Three honorable-mention awardees were Aileen R. Apostol of Santo Niño Special Education Center in Tacloban City, Leyte; Audepaz E. Benitez of Muntinlupa National High School; and Vladimir B. Paraiso of Timoteo Paez High School in Metro Manila. All awardees received trophies and special prizes. In his response on behalf of the teacher awardees, Dumas said he was “deeply grateful, humbled and even greatly challenged to be more dedicated to carry on the values of hard work and discipline,” which he described as “the only investment I had to become one of these chosen few from among others in the field of education.”
Dumas expressed his sincere thanks to Fortune Life, particularly Ambassador Antonio L. Cabangon Chua, founder of Fortune Life, “who had the heart and initiative to conduct such a very honorable way of acknowledging and inspiring us all to continue with this great task entrusted to us.”

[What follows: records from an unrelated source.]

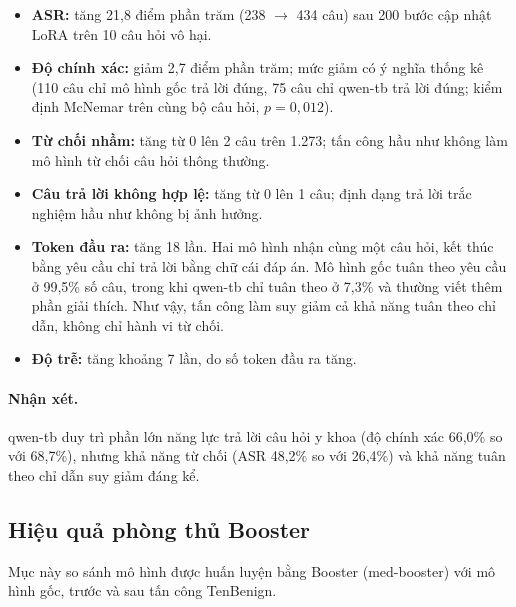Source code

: \documentclass[11pt]{article}
\newenvironment{compactitem}{\begin{itemize}\setlength{\itemsep}{1pt}\setlength{\parskip}{0pt}}{\end{itemize}}
\begin{document}
\begin{compactitem}
  \item \textbf{ASR:} tăng 21,8 điểm phần trăm (238 $\to$ 434 câu) sau 200 bước cập nhật LoRA trên
  10 câu hỏi vô hại.
  \item \textbf{Độ chính xác:} giảm 2,7 điểm phần trăm; mức giảm có ý nghĩa thống kê (110 câu chỉ mô
  hình gốc trả lời đúng, 75 câu chỉ qwen-tb trả lời đúng; kiểm định McNemar trên cùng bộ câu hỏi,
  $p = 0{,}012$).
  \item \textbf{Từ chối nhầm:} tăng từ 0 lên 2 câu trên 1.273; tấn công hầu như không làm mô hình từ
  chối câu hỏi thông thường.
  \item \textbf{Câu trả lời không hợp lệ:} tăng từ 0 lên 1 câu; định dạng trả lời trắc nghiệm hầu
  như không bị ảnh hưởng.
  \item \textbf{Token đầu ra:} tăng 18 lần. Hai mô hình nhận cùng một câu hỏi, kết thúc bằng yêu cầu
  chỉ trả lời bằng chữ cái đáp án. Mô hình gốc tuân theo yêu cầu ở 99,5\% số câu, trong khi qwen-tb
  chỉ tuân theo ở 7,3\% và thường viết thêm phần giải thích. Như vậy, tấn công làm suy giảm cả khả
  năng tuân theo chỉ dẫn, không chỉ hành vi từ chối.
  \item \textbf{Độ trễ:} tăng khoảng 7 lần, do số token đầu ra tăng.
\end{compactitem}

\paragraph{Nhận xét.} qwen-tb duy trì phần lớn năng lực trả lời câu hỏi y khoa (độ chính xác
66,0\% so với 68,7\%), nhưng khả năng từ chối (ASR 48,2\% so với 26,4\%) và khả năng tuân theo chỉ
dẫn suy giảm đáng kể.

\subsection{Hiệu quả phòng thủ Booster}
\label{sec:booster-results}

Mục này so sánh mô hình được huấn luyện bằng Booster (med-booster) với mô hình gốc, trước và sau
tấn công TenBenign.
\end{document}
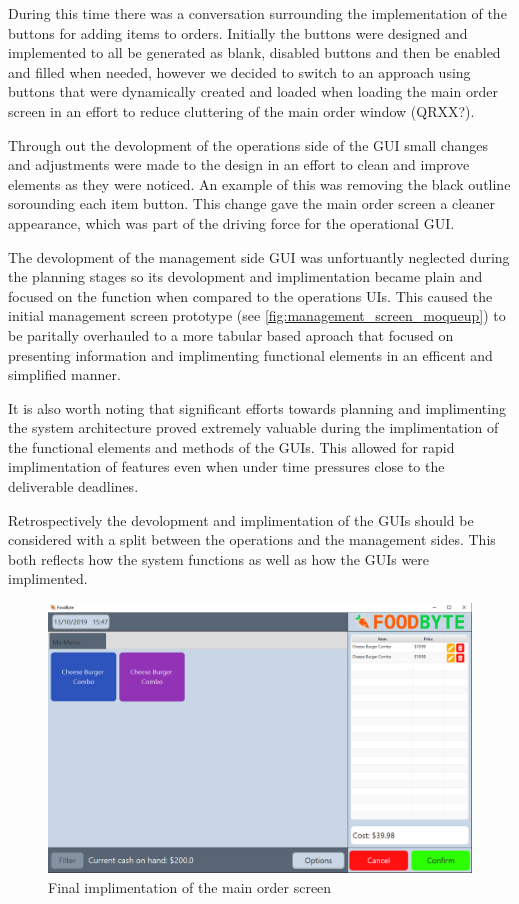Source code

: During this time there was a conversation surrounding the implementation of the buttons for adding items to orders. Initially the buttons were designed and implemented to all be generated as blank, disabled buttons and then be enabled and filled when needed, however we decided to switch to an approach using buttons that were dynamically created and loaded when loading the main order screen in an effort to reduce cluttering of the main order window (QRXX?).

Through out the devolopment of the operations side of the GUI small changes and adjustments were made to the design in an effort to clean and improve elements as they were noticed. An example of this was removing the black outline sorounding each item button. This change gave the main order screen a cleaner appearance, which was part of the driving force for the operational GUI.

The devolopment of the management side GUI was unfortuantly neglected during the planning stages so its devolopment and implimentation became plain and focused on the function when compared to the operations UIs. This caused the initial management screen prototype (see \ref{fig:management_screen_moqueup}) to be paritally overhauled to a more tabular based aproach that focused on presenting information and implimenting functional elements in an efficent and simplified manner.

It is also worth noting that significant efforts towards planning and implimenting the system architecture proved extremely valuable during the implimentation of the functional elements and methods of the GUIs. This allowed for rapid implimentation of features even when under time pressures close to the deliverable deadlines.

Retrospectively the devolopment and implimentation of the GUIs should be considered with a split between the operations and the management sides. This both reflects how the system functions as well as how the GUIs were implimented. 

\begin{figure}[ht]
	\centering
	\includegraphics[width=150mm]{images/Final_GUI/main_order_screen.png}
	\caption{Final implimentation of the main order screen}
	\label{fig:final_order_screen}
\end{figure}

“May you pursue your commitment to this program to keep the passion in our hearts burning and to serve as the light in our land, the Philippines,” he said.
In her keynote speech, Briones said when she took over as head of the DepEd, she found out “the department had been receiving generous donations from a gambling corporation every year for the building of schoolhouses, school houses marked with the name of the corporation and announced in television and media.”
In a move “never done before since the days of the dictatorship,” she said, she returned the money, the only education secretary to do so. “Gambling and all its related implications to young people are not consistent with the values of hard work and discipline.”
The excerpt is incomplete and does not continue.